ST. PAUL - Gov. Mark Dayton heard the complaints and is revising the tax reform proposal he announced six weeks ago.
Gone is a business-to-business sales tax that drew most of the ire. He told that to a Chamber of Commerce meeting this morning, but said details about his new plan will come Tuesday.
Dayton proposed to lower the sales tax rate 20 percent, but to begin collecting it on most services and clothing costing $100 or more.
At the time he announced the plan, Dayton said he did not know how much of the taxes collected on services one business provides to another business would be passed on to consumers. Testimony in legislative committee indicated that most of it could be passed on.
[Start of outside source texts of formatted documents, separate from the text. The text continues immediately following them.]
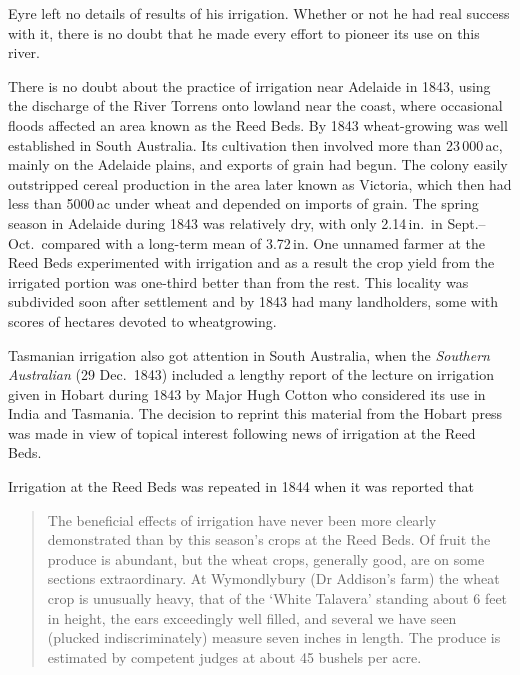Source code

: Eyre left no details of results of his irrigation.  Whether or not he
had real success with it, there is no doubt that he made every effort
to pioneer its use on this river.

There is no doubt about the practice of irrigation near Adelaide in
1843, using the discharge of the River Torrens onto lowland near the
coast, where occasional floods affected an area known as the Reed
Beds.  By 1843 wheat-growing was well established in South Australia.
Its cultivation then involved more than 23\,000\,ac, mainly on the
Adelaide plains, and exports of grain had begun.  The colony easily
outstripped cereal production in the area later known as Victoria,
which then had less than 5000\,ac under wheat and depended on imports
of grain.  The spring season in Adelaide during 1843 was relatively
dry, with only 2.14\,in.\ in Sept.--Oct.\ compared with a long-term
mean of 3.72\,in.  One unnamed farmer at the Reed Beds experimented
with irrigation and as a result the crop yield from the irrigated
portion was one-third better than from the rest.  This locality was
subdivided soon after settlement and by 1843 had many landholders,
some with scores of hectares devoted to
wheatgrowing.

Tasmanian irrigation also got attention in South Australia, when the
\textsl{Southern Australian} (29 Dec.\ 1843) included a lengthy report of
the lecture on irrigation given in Hobart during 1843 by Major Hugh
Cotton who considered its use in India and Tasmania.  The decision to
reprint this material from the Hobart press was made in view of
topical interest following news of irrigation at the Reed Beds.

Irrigation at the Reed Beds was repeated in 1844 when it was reported
that
\begin{quote}
	The beneficial effects of irrigation have never been more
	clearly demonstrated than by this season's crops at the Reed
	Beds.  Of fruit the produce is abundant, but the wheat crops,
	generally good, are on some sections extraordinary. At
	Wymondlybury (Dr Addison's farm) the wheat crop is unusually
	heavy, that of the `White Talavera' standing about 6 feet in
	height, the ears exceedingly well filled, and several we have
	seen (plucked indiscriminately) measure seven inches in
	length.  The produce is estimated by competent judges at about
	45 bushels per acre.
\end{quote}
While Dayton, a Democrat, continues to push for his proposal to increase income taxes on the richest Minnesotans, a plan that has plenty of traction in the Democratic-controlled Legislature, it was not immediately clear if he still could press ahead with a $500-per-homeowner property tax refund.
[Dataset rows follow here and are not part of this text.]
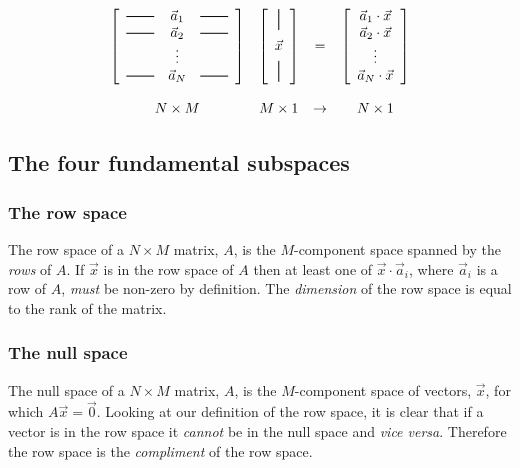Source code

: \documentclass[a4paper]{article}
\newcommand{\hmatrixrule}{\rule[0.5ex]{2em}{0.7pt}}
\newcommand{\vmatrixrule}{\rule[-0.5ex]{0.7pt}{1.5em}}
\newcommand{\highlight}[1]{{\color{blue}#1}}
\begin{document}
\[
\begin{array}{cccc}
\left[
	\begin{array}{ccc}
		\hmatrixrule & \vec{a}_1 & \hmatrixrule \\
		\hmatrixrule & \vec{a}_2 & \hmatrixrule \\
		            & \vdots & \\
		\hmatrixrule & \vec{a}_N & \hmatrixrule
	\end{array}
\right] &
\left[
	\begin{array}{c}
		\vmatrixrule \\[1ex]
		\vec{x} \\[1ex]
		\vmatrixrule 
	\end{array}
\right] &
= &
\left[
	\begin{array}{c}
		\vec{a}_1 \cdot \vec{x} \\ \vec{a}_2 \cdot \vec{x} \\ \vdots \\ \vec{a}_N \cdot \vec{x}
	\end{array}
\right]
\\
\rule{0pt}{2em} N \times M & M \times 1 & \rightarrow & N \times 1
\end{array}
\]

\subsection{The four fundamental subspaces}

\subsubsection{The row space}

The row space of a $N \times M$ matrix, $A$, is \highlight{the $M$-component space
spanned by the \emph{rows} of $A$}. If $\vec{x}$ is in the row space of $A$
then at least one of $\vec{x} \cdot \vec{a}_i$, where $\vec{a}_i$ is a row of
$A$, \emph{must} be non-zero by definition. \highlight{The \emph{dimension} of the row
space is equal to the rank of the matrix.}

\subsubsection{The null space}

The null space of a $N \times M$ matrix, $A$, is the \highlight{$M$-component} space of
vectors, $\vec{x}$, for which \highlight{$A\vec{x} = \vec{0}$}. Looking at our
definition of the row space, it is clear that if a vector is in the row space
it \emph{cannot} be in the null space and \emph{vice versa}. Therefore the row
space is the \emph{compliment} of the row space.
\end{document}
It also was not clear if Dayton would continue to call for a lower sales tax rate.
Dayton spokeswoman Katharine Tinucci said that she expects him to drop his clothing sales tax request.
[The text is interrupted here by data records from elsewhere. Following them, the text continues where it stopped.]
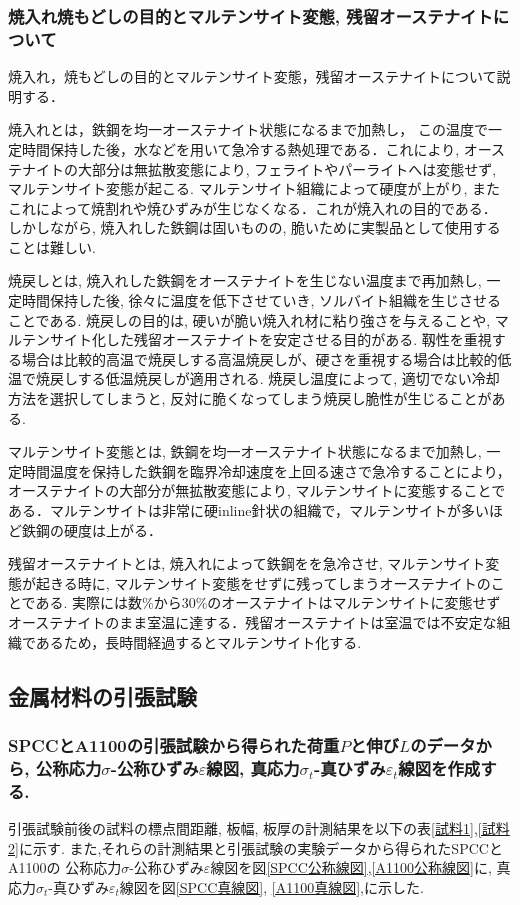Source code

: \documentclass[a4paper,11pt,uplatex]{jsarticle}
\begin{document}
\subsubsection{焼入れ焼もどしの目的とマルテンサイト変態, 残留オーステナイトについて}
焼入れ，焼もどしの目的とマルテンサイト変態，残留オーステナイトについて説明する．
\par
焼入れとは，鉄鋼を均一オーステナイト状態になるまで加熱し，
この温度で一定時間保持した後，水などを用いて急冷する熱処理である．これにより, オーステナイトの大部分は無拡散変態により, フェライトやパーライトへは変態せず, マルテンサイト変態が起こる.
マルテンサイト組織によって硬度が上がり, またこれによって焼割れや焼ひずみが生じなくなる．これが焼入れの目的である．
しかしながら, 焼入れした鉄鋼は固いものの, 脆いために実製品として使用することは難しい.
\par
焼戻しとは, 焼入れした鉄鋼をオーステナイトを生じない温度まで再加熱し, 一定時間保持した後, 徐々に温度を低下させていき, ソルバイト組織を生じさせることである.
焼戻しの目的は, 硬いが脆い焼入れ材に粘り強さを与えることや, マルテンサイト化した残留オーステナイトを安定させる目的がある.
靱性を重視する場合は比較的高温で焼戻しする高温焼戻しが、硬さを重視する場合は比較的低温で焼戻しする低温焼戻しが適用される.
焼戻し温度によって, 適切でない冷却方法を選択してしまうと, 反対に脆くなってしまう焼戻し脆性が生じることがある.
\par
マルテンサイト変態とは, 鉄鋼を均一オーステナイト状態になるまで加熱し, 一定時間温度を保持した鉄鋼を臨界冷却速度を上回る速さで急冷することにより，オーステナイトの大部分が無拡散変態により,
マルテンサイトに変態することである．マルテンサイトは非常に硬inline針状の組織で，マルテンサイトが多いほど鉄鋼の硬度は上がる．
\par
残留オーステナイトとは, 焼入れによって鉄鋼をを急冷させ, マルテンサイト変態が起きる時に, マルテンサイト変態をせずに残ってしまうオーステナイトのことである.
実際には数\%から30\%のオーステナイトはマルテンサイトに変態せずオーステナイトのまま室温に達する．残留オーステナイトは室温では不安定な組織であるため，長時間経過するとマルテンサイト化する.

\subsection{金属材料の引張試験}
\subsubsection{SPCCとA1100の引張試験から得られた荷重$P$と伸び$L$のデータから, 公称応力$\sigma$-公称ひずみ$\varepsilon$線図, 真応力$\sigma_t$-真ひずみ$\varepsilon_t$線図を作成する.}
引張試験前後の試料の標点間距離, 板幅, 板厚の計測結果を以下の表\ref{試料1},\ref{試料2}に示す. また,それらの計測結果と引張試験の実験データから得られたSPCCとA1100の
公称応力$\sigma$-公称ひずみ$\varepsilon$線図を図\ref{SPCC公称線図},\ref{A1100公称線図}に, 真応力$\sigma_t$-真ひずみ$\varepsilon_t$線図を図\ref{SPCC真線図}, \ref{A1100真線図},に示した.
\end{document}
Tinucci said Dayton plans to meet Saturday with Revenue Commissioner Myron Frans and Commissioner Jim Schowalter of Minnesota Management and Budget to decide how his new tax plan will look, as well as other budget tweaks he may propose.
After an improved state revenue outlook was released last week, Dayton suggested that he might consider tax cuts. There was no word of whether they still are possible after dropping the business sales tax.
The income tax increase is expected to bring in an extra $1.1 billion and Dayton’s original sales taxes changes would result in a $2 billion net increase in revenue.
In his $38 billion, two-year budget proposal, the first order of business is to plug a $627 million gap (down from $1.1 billion earlier expected). But Dayton and other Democrats want more money for education, economic development and other programs, so he suggested the higher taxes.
Taxes one business charges another attracted lots of criticism from businesses, and Democratic legislative leaders refused to embrace the changes as well.